• Extrait de la Revista n°2 : Polémique sur le comptage des manifestants

     

    Comme la convulsion d’un être laissé pour mort, comme le réveil brutal d’un volcan endormi à jamais, la mobilisation populaire face au projet gouvernemental de réforme des retraites ressuscite une logique enterrée hâtivement par notre « intelligentsia libérale » et présentée comme délicieusement surannée, celle de la « lutte des classes ».        
    Le combat mené autour des traditionnels « chiffres de la mobilisation » semble ainsi illustrer la vieille formule marxiste que certains penseurs serviles avaient si promptement rangée sur les étagères de l’Histoire, témoignage d’un passé révolu exposé sagement entre « Commune de Paris » et « Front Populaire ».       

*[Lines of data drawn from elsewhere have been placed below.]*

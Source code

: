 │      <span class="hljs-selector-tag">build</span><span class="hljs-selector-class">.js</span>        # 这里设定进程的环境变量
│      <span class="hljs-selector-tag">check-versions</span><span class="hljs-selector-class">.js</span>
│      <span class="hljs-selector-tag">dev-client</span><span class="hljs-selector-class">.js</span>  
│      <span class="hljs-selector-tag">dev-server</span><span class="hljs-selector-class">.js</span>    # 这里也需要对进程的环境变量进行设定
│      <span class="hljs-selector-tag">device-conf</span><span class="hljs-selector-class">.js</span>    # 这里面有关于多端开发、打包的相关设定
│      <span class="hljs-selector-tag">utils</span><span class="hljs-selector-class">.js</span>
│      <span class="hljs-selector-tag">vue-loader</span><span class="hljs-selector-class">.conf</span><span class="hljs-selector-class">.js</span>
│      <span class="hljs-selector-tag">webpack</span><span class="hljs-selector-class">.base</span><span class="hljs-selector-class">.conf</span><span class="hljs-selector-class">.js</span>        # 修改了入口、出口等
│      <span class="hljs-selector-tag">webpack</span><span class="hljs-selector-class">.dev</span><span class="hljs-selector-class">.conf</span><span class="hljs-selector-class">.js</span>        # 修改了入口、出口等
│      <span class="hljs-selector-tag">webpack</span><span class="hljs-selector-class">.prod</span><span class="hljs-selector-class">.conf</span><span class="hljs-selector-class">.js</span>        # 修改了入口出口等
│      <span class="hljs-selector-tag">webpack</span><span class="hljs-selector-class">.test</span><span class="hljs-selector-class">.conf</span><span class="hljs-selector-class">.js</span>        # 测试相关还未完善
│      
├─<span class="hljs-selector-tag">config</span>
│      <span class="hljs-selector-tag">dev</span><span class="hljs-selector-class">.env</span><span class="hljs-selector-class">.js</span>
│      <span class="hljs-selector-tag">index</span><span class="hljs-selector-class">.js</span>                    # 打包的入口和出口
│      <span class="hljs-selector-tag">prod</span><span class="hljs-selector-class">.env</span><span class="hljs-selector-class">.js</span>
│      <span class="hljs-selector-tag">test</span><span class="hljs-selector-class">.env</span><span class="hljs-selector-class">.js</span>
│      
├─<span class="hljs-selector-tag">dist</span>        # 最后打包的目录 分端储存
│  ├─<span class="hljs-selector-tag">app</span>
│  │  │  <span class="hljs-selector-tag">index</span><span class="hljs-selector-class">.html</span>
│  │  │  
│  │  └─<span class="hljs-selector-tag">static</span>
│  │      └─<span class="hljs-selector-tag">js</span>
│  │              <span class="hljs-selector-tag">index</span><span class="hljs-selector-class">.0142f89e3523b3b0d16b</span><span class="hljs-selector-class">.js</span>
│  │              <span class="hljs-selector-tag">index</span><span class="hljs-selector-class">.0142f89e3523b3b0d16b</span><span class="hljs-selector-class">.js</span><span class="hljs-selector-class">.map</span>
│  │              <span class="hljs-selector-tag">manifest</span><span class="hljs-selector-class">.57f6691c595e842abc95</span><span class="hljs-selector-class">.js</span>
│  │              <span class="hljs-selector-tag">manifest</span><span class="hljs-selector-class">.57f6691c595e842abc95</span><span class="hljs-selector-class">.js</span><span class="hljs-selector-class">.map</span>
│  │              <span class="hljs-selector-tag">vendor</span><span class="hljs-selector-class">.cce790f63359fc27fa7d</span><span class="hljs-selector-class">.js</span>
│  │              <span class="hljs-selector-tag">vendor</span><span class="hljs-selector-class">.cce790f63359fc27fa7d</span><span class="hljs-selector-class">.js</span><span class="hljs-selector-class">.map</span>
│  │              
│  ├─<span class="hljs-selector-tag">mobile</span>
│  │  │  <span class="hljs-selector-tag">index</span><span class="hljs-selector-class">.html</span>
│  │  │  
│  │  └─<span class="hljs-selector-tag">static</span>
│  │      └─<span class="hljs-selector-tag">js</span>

    Ces terribles indicateurs, qui semblent à eux seuls décider désormais aux yeux des médias dominants et du pouvoir de la légitimité ou non d’un combat, sont aujourd’hui au cœur d’une lutte qui n’a rien d’anecdotique. L’ampleur des écarts constatés dans la mesure des manifestants ne doit rien au hasard et ne semble pas être le signe d’une carence généralisée de formation au niveau arithmétique. Lorsque le pouvoir, inquiet des répercussions sociales et politiques d’un mouvement populaire, cherche à connaître de manière quasi-exacte l’affluence des différentes journées de mobilisation il peut compter sur des services de surveillance aux ordres et bien plus efficaces qu’il n’y paraît à première vue.  Alors comment expliquer par exemple que la police clermontoise fut frappée dans son ensemble d’une cécité foudroyante ce samedi 2 octobre, à l’occasion d’une manifestation familiale de très grande ampleur où près de 45 000 personnes ont défilé pendant plus de trois heures dans les rues de la capitale auvergnate ? La préfecture communique quant à elle le chiffre ridicule de 14 000 personnes, le grand rassemblement populaire du week-end ayant manifestement moins mobilisé que le dernier match de rugby au stade Marcel Michelin ! Entre temps personne ne s’est semble-t-il préoccupé des 31 000 clermontois qui ont disparu entre la place Delille et le place de Jaude. A cette échelle ce n’est plus une erreur mais une manipulation et la préfecture auvergnate n’a rien à envier dans ce domaine à sa consœur marseillaise.  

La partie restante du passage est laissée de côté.